Stored data entries:
· · ·
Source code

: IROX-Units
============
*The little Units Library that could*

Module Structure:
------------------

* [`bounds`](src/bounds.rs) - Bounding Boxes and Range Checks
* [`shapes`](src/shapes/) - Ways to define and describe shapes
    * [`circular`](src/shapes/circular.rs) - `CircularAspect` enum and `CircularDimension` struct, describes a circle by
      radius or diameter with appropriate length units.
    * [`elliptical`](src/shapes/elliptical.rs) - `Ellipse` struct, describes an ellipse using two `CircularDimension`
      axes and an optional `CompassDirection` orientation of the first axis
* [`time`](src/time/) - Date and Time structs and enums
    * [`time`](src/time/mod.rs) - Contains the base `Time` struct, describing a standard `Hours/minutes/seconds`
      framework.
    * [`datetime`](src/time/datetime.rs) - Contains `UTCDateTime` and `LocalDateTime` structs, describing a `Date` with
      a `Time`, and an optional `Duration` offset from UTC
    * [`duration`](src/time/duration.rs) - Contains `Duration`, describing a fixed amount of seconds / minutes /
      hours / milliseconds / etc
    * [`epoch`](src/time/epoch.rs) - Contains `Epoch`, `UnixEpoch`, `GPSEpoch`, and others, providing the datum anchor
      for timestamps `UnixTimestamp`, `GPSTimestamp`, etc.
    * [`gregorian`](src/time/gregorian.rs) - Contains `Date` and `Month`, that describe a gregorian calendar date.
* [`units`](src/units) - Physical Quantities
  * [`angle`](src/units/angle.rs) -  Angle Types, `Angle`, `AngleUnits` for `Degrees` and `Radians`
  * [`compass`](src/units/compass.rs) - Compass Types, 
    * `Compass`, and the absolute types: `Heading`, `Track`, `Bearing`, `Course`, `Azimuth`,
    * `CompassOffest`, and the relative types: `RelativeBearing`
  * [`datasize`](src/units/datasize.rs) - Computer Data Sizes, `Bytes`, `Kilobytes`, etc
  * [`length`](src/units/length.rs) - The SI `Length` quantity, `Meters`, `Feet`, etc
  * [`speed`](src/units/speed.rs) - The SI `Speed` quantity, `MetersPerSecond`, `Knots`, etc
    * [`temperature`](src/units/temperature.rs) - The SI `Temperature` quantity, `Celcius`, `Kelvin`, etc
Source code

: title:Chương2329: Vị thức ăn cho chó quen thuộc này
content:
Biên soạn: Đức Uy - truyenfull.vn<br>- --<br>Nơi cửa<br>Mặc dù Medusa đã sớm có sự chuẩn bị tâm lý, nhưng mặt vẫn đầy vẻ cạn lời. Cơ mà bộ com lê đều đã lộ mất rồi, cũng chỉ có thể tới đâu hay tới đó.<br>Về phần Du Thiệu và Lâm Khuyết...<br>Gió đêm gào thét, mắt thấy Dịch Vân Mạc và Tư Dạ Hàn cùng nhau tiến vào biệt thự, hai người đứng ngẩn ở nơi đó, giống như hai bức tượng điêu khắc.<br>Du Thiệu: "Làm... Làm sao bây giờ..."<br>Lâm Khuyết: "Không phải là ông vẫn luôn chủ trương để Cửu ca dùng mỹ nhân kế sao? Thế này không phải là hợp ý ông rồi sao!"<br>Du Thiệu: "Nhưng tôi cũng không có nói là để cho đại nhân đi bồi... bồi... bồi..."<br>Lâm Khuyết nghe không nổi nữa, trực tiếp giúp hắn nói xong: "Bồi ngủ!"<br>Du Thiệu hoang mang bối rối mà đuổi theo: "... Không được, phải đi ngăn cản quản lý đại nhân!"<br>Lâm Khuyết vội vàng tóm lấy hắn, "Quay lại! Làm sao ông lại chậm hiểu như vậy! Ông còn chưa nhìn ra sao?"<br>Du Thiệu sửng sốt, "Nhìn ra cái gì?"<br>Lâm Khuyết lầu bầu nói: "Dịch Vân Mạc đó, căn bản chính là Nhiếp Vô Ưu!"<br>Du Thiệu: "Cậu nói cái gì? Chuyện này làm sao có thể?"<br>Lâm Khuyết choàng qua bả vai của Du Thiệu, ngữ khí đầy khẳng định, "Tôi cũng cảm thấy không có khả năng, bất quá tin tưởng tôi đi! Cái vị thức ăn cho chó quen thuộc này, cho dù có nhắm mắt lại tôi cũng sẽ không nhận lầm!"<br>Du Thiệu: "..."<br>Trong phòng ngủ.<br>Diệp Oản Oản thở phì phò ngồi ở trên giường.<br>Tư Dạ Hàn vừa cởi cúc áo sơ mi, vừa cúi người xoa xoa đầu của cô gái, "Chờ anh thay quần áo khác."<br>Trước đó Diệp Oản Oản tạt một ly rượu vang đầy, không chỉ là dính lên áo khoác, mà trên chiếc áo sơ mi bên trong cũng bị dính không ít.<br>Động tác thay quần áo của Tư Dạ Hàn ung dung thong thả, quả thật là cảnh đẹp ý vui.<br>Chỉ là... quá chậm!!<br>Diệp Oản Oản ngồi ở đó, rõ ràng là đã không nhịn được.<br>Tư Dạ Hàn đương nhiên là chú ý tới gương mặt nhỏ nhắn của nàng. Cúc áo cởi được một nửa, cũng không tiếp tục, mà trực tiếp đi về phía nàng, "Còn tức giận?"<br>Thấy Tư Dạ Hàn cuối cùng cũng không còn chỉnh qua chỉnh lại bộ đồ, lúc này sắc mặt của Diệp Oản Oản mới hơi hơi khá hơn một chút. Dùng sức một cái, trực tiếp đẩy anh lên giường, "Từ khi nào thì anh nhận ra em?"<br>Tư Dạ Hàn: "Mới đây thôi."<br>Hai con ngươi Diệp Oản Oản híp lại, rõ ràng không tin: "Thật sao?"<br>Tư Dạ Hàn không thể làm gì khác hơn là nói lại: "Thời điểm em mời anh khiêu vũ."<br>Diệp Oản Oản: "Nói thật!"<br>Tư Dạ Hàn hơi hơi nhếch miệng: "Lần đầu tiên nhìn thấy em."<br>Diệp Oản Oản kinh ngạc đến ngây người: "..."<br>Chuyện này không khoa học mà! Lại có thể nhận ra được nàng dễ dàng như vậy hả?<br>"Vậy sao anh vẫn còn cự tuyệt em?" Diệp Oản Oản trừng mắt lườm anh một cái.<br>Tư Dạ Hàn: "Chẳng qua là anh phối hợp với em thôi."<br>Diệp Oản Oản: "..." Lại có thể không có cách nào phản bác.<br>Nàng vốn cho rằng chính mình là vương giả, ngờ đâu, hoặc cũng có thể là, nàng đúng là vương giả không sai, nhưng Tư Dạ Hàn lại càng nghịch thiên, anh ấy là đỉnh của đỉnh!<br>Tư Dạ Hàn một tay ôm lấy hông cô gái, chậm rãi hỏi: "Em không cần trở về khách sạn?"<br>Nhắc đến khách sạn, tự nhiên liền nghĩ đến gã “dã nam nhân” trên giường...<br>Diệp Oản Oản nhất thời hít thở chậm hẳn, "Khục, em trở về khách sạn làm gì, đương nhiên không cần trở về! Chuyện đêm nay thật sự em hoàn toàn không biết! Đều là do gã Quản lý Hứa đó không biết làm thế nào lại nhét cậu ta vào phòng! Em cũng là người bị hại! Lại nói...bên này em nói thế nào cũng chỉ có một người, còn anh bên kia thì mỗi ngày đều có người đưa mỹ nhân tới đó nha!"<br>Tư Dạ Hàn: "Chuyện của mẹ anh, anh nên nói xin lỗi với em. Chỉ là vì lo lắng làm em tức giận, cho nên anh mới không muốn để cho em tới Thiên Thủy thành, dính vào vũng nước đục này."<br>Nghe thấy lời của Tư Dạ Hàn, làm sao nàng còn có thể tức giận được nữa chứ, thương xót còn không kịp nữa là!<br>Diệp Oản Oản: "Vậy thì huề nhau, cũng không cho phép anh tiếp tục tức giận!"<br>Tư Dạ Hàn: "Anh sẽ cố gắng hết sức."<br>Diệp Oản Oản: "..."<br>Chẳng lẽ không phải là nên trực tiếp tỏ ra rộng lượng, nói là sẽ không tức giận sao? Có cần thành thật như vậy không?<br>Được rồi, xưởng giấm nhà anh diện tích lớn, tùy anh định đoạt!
· · ·
Directions for this task – All of the lines above that carry the string "structs" need to be found and copied.

Reply –
* [`time`](src/time/) - Date and Time structs and enums
    * [`datetime`](src/time/datetime.rs) - Contains `UTCDateTime` and `LocalDateTime` structs, describing a `Date` with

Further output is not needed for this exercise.